Demokratiegeschichten

Die Bundespräsidentenwahl: Ein zweites Mal Frank-Walter Steinmeier?

Als Frank-Walter Steinmeier 2017 das Amt des Bundespräsidenten antritt, scheint es, als könne er die Zukunft voraussagen. In seiner Antrittsrede benennt er ein Problem, das sich in den kommenden Jahren als große Herausforderung für unsere Gesellschaft herausstellen wird:

Wir brauchen den Mut, zu sagen, was ist – auch, was nicht ist. Wir müssen den Anspruch, Fakt und Lüge zu unterscheiden, diesen Anspruch müssen wir an uns selbst stellen. Das Vertrauen in die eigene Urteilskraft – das ist das stolze Privileg eines jeden Bürgers, und sie ist Voraussetzung für jede Demokratie.

Aus der Antrittsrede von Bundespräsident Frank-Walter Steinmeier, 12. Februar 2012

Angesichts von Querdenker:innen, die pöbelnd durch die Straßen „spazieren“, und Verschwörungserzählungen zu den Ursprüngen des Corona-Virus oder zu heimlichen Nebenwirkungen der Impfung wirken, die Worte Steinmeiers wie eine Vorwarnung. Wahrscheinlicher aber ist, dass sie zeigen, welche Probleme schon länger unterschwellig in der deutschen Gesellschaft brodeln. Die Pandemie und ihre Begleiterscheinungen waren dann nur noch der letzte Tropfen, der das Fass des gesunden Menschenverstandes zum Überlaufen gebracht hat.

Erfahrungen einer langen Politikerkarriere

Bevor Steinmeier zum zwölften Bundespräsidenten und damit ins höchste Amt unseres Landes gewählt wird, hat er im Laufe seiner politischen Karriere schon einige Posten innegehabt. So war er bereits Chef des Bundeskanzleramts, Außenminister, Vizekanzler und Vorsitzender der SPD-Bundestagsfraktion. Auch wenn er dabei nicht nur Erfolge verbuchen konnte, wird er für seine Leistungen über die politischen Lager hinweg geschätzt.

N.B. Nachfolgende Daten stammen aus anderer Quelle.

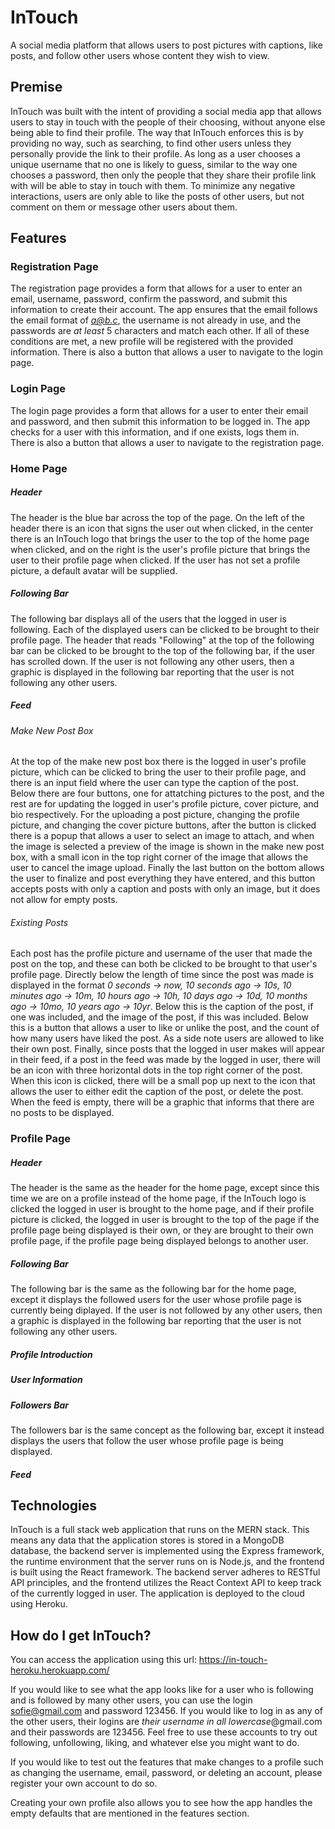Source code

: # InTouch
A social media platform that allows users to post pictures with captions, like posts, and follow other users whose content they wish to view.

## Premise
InTouch was built with the intent of providing a social media app that allows users to stay in touch with the people of their choosing, without anyone else being able to find their profile. The way that InTouch enforces this is by providing no way, such as searching, to find other users unless they personally provide the link to their profile. As long as a user chooses a unique username that no one is likely to guess, similar to the way one chooses a password, then only the people that they share their profile link with will be able to stay in touch with them. To minimize any negative interactions, users are only able to like the posts of other users, but not comment on them or message other users about them.

## Features
### Registration Page
The registration page provides a form that allows for a user to enter an email, username, password, confirm the password, and submit this information to create their account. The app ensures that the email follows the email format of *a@b.c*, the username is not already in use, and the passwords are *at least* 5 characters and match each other. If all of these conditions are met, a new profile will be registered with the provided information. There is also a button that allows a user to navigate to the login page.

### Login Page
The login page provides a form that allows for a user to enter their email and password, and then submit this information to be logged in. The app checks for a user with this information, and if one exists, logs them in. There is also a button that allows a user to navigate to the registration page.

### Home Page 
##### Header
The header is the blue bar across the top of the page. On the left of the header there is an icon that signs the user out when clicked, in the center there is an InTouch logo that brings the user to the top of the home page when clicked, and on the right is the user's profile picture that brings the user to their profile page when clicked. If the user has not set a profile picture, a default avatar will be supplied.

##### Following Bar
The following bar displays all of the users that the logged in user is following. Each of the displayed users can be clicked to be brought to their profile page. The header that reads "Following" at the top of the following bar can be clicked to be brought to the top of the following bar, if the user has scrolled down. If the user is not following any other users, then a graphic is displayed in the following bar reporting that the user is not following any other users.

##### Feed
###### Make New Post Box
At the top of the make new post box there is the logged in user's profile picture, which can be clicked to bring the user to their profile page, and there is an input field where the user can type the caption of the post. Below there are four buttons, one for attatching pictures to the post, and the rest are for updating the logged in user's profile picture, cover picture, and bio respectively. For the uploading a post picture, changing the profile picture, and changing the cover picture buttons, after the button is clicked there is a popup that allows a user to select an image to attach, and when the image is selected a preview of the image is shown in the make new post box, with a small icon in the top right corner of the image that allows the user to cancel the image upload. Finally the last button on the bottom allows the user to finalize and post everything they have entered, and this button accepts posts with only a caption and posts with only an image, but it does not allow for empty posts.

###### Existing Posts
Each post has the profile picture and username of the user that made the post on the top, and these can both be clicked to be brought to that user's profile page. Directly below the length of time since the post was made is displayed in the format *0 seconds -> now, 10 seconds ago -> 10s, 10 minutes ago -> 10m, 10 hours ago -> 10h, 10 days ago -> 10d, 10 months ago -> 10mo, 10 years ago -> 10yr*. Below this is the caption of the post, if one was included, and the image of the post, if this was included. Below this is a button that allows a user to like or unlike the post, and the count of how many users have liked the post. As a side note users are allowed to like their own post. Finally, since posts that the logged in user makes will appear in their feed, if a post in the feed was made by the logged in user, there will be an icon with three horizontal dots in the top right corner of the post. When this icon is clicked, there will be a small pop up next to the icon that allows the user to either edit the caption of the post, or delete the post. When the feed is empty, there will be a graphic that informs that there are no posts to be displayed.

### Profile Page
##### Header
The header is the same as the header for the home page, except since this time we are on a profile instead of the home page, if the InTouch logo is clicked the logged in user is brought to the home page, and if their profile picture is clicked, the logged in user is brought to the top of the page if the profile page being displayed is their own, or they are brought to their own profile page, if the profile page being displayed belongs to another user.

##### Following Bar
The following bar is the same as the following bar for the home page, except it displays the followed users for the user whose profile page is currently being diplayed. If the user is not followed by any other users, then a graphic is displayed in the following bar reporting that the user is not following any other users.


##### Profile Introduction

##### User Information

##### Followers Bar
The followers bar is the same concept as the following bar, except it instead displays the users that follow the user whose profile page is being displayed.

##### Feed

## Technologies
InTouch is a full stack web application that runs on the MERN stack. This means any data that the application stores is stored in a MongoDB database, the backend server is implemented using the Express framework, the runtime environment that the server runs on is Node.js, and the frontend is built using the React framework. The backend server adheres to RESTful API principles, and the frontend utilizes the React Context API to keep track of the currently logged in user. The application is deployed to the cloud using Heroku.

## How do I get InTouch?
You can access the application using this url: https://in-touch-heroku.herokuapp.com/

If you would like to see what the app looks like for a user who is following and is followed by many other users, you can use the login sofie@gmail.com and password 123456. If you would like to log in as any of the other users, their logins are *their username in all lowercase*@gmail.com and their passwords are 123456. Feel free to use these accounts to try out following, unfollowing, liking, and whatever else you might want to do.

If you would like to test out the features that make changes to a profile such as changing the username, email, password, or deleting an account, please register your own account to do so.

Creating your own profile also allows you to see how the app handles the empty defaults that are mentioned in the features section.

Außenminister Steinmeier auf der Münchner Sicherheitskonferenz 2014, Foto: CC BY 3.0 DE, Kleinschmidt/MSC

Nachdem der damalige Bundespräsident Joachim Gauck 2016 verkündet, dass er nicht für eine zweite Amtszeit kandidieren wolle, nominiert die SPD Steinmeier als Nachfolger. Weil die Union es nicht schafft, einen eigenen Kandidaten zu finden, schließt sie sich schließlich dem sozialdemokratischen Vorschlag an. Kurz darauf folgt die FDP.

Der Regierungsmacher

Die 16. Bundesversammlung, zusammengesetzt aus den Mitgliedern des Bundestags und einer gleichen Anzahl von Vertreter:innen der Bundesländer, wählt Steinmeier schließlich am 12. Februar 2017 mit 931 von 1239 gültigen Stimmen zum Bundespräsidenten. Knapp einen Monat später tritt er das Amt an. Und die erste große Herausforderung lässt nicht lange auf sich warten.

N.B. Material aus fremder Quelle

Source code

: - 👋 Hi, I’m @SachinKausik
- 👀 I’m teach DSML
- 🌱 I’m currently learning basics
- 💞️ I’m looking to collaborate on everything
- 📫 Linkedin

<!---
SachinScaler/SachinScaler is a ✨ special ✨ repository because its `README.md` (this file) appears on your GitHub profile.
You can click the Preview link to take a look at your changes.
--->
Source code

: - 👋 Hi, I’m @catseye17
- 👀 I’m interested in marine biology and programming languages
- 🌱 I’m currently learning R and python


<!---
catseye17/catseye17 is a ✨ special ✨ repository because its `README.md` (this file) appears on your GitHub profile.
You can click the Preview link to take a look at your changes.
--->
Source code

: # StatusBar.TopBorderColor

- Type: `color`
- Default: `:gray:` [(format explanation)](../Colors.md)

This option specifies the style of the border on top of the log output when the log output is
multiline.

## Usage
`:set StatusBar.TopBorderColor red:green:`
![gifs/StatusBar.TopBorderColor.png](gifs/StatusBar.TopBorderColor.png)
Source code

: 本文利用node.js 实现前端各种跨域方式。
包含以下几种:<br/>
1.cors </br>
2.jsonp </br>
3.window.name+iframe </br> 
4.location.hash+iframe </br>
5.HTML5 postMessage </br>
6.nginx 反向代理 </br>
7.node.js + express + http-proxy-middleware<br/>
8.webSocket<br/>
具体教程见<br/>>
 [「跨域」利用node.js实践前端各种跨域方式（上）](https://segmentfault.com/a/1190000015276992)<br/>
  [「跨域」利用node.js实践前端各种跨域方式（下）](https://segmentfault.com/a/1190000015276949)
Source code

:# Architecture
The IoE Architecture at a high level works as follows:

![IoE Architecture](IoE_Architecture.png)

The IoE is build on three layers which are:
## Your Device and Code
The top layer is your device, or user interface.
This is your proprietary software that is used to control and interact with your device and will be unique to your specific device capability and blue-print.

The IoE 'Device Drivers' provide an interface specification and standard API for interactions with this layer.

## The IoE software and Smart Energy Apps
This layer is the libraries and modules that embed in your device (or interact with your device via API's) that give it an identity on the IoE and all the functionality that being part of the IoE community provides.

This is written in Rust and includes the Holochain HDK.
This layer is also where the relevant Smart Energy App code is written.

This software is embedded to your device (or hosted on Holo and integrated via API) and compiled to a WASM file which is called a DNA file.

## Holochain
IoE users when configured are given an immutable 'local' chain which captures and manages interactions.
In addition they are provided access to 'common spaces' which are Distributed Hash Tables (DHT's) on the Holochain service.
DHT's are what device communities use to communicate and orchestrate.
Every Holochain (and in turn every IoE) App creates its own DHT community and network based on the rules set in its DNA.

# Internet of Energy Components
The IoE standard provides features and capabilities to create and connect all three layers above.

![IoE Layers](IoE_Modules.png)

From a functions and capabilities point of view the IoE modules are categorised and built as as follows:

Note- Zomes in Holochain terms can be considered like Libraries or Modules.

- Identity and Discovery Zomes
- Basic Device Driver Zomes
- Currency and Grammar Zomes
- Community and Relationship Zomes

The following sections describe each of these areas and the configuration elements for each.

Nach der Bundestagswahl im September 2017 scheitern die Sondierungsgespräche zwischen der Union, der FDP und den Grünen zur Bildung einer Jamaika-Koalition nach mehrwöchigen Verhandlungen. Zuvor hatte die SPD erklärt, nicht für eine weitere Große Koalition mit der Union zur Verfügung zu stehen. Was nun? Wird es Neuwahlen geben? Oder vielleicht doch eine Minderheitsregierung?

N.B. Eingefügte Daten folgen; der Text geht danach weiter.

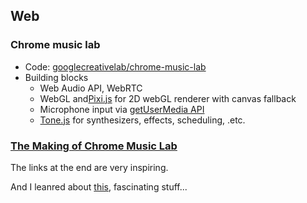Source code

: ## Web

### Chrome music lab

* Code: [googlecreativelab/chrome-music-lab](https://github.com/googlecreativelab/chrome-music-lab)
* Building blocks
  * Web Audio API, WebRTC
  * WebGL and[Pixi.js](http://www.pixijs.com/) for 2D webGL renderer with canvas fallback
  * Microphone input via [getUserMedia API](https://developer.mozilla.org/en-US/docs/Web/API/MediaDevices/getUserMedia)
  * [Tone.js](https://github.com/Tonejs/Tone.js) for synthesizers, effects, scheduling, .etc.

### [The Making of Chrome Music Lab](https://medium.com/@alexanderchen/the-making-of-chrome-music-lab-e7f50d51788)

The links at the end are very inspiring.

And I leanred about [this](http://www.musanim.com/mam/mamfaq.html), fascinating stuff...
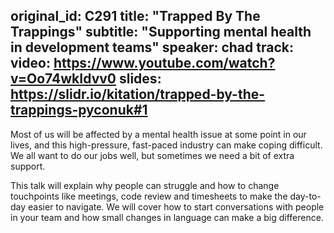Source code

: original_id: C291
title: "Trapped By The Trappings"
subtitle: "Supporting mental health in development teams"
speaker: chad
track:
video: https://www.youtube.com/watch?v=Oo74wkIdvv0
slides: https://slidr.io/kitation/trapped-by-the-trappings-pyconuk#1
---
Most of us will be affected by a mental health issue at some point in our lives, and this high-pressure, fast-paced industry can make coping difficult. We all want to do our jobs well, but sometimes we need a bit of extra support.

This talk will explain why people can struggle and how to change touchpoints like meetings, code review and timesheets to make the day-to-day easier to navigate. We will cover how to start conversations with people in your team and how small changes in language can make a big difference.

Bundespräsident Steinmeier lädt die Parteispitzen in dieser verworrenen Situation zu Gesprächen ein, erinnert sie an ihre Verantwortung. Im Namen des Gemeinwohls springen die Sozialdemokrat:innen schließlich über ihren eigenen Schatten und machen den Weg frei für eine weitere Regierungsbeteiligung unter Angela Merkel – allerdings erst, nachdem sie sich das Einverständnis ihrer Parteimitglieder holen. So ist Steinmeier maßgeblich daran beteiligt, dass die SPD ein weiteres Mal in eine Große Koalition mit der Union eintritt. So beschert er der Bundesrepublik laut seinen Befürworter:innen vier weitere Jahre der Stabilität
– für Kritiker:innen sind es vier weitere Jahre des Stillstands.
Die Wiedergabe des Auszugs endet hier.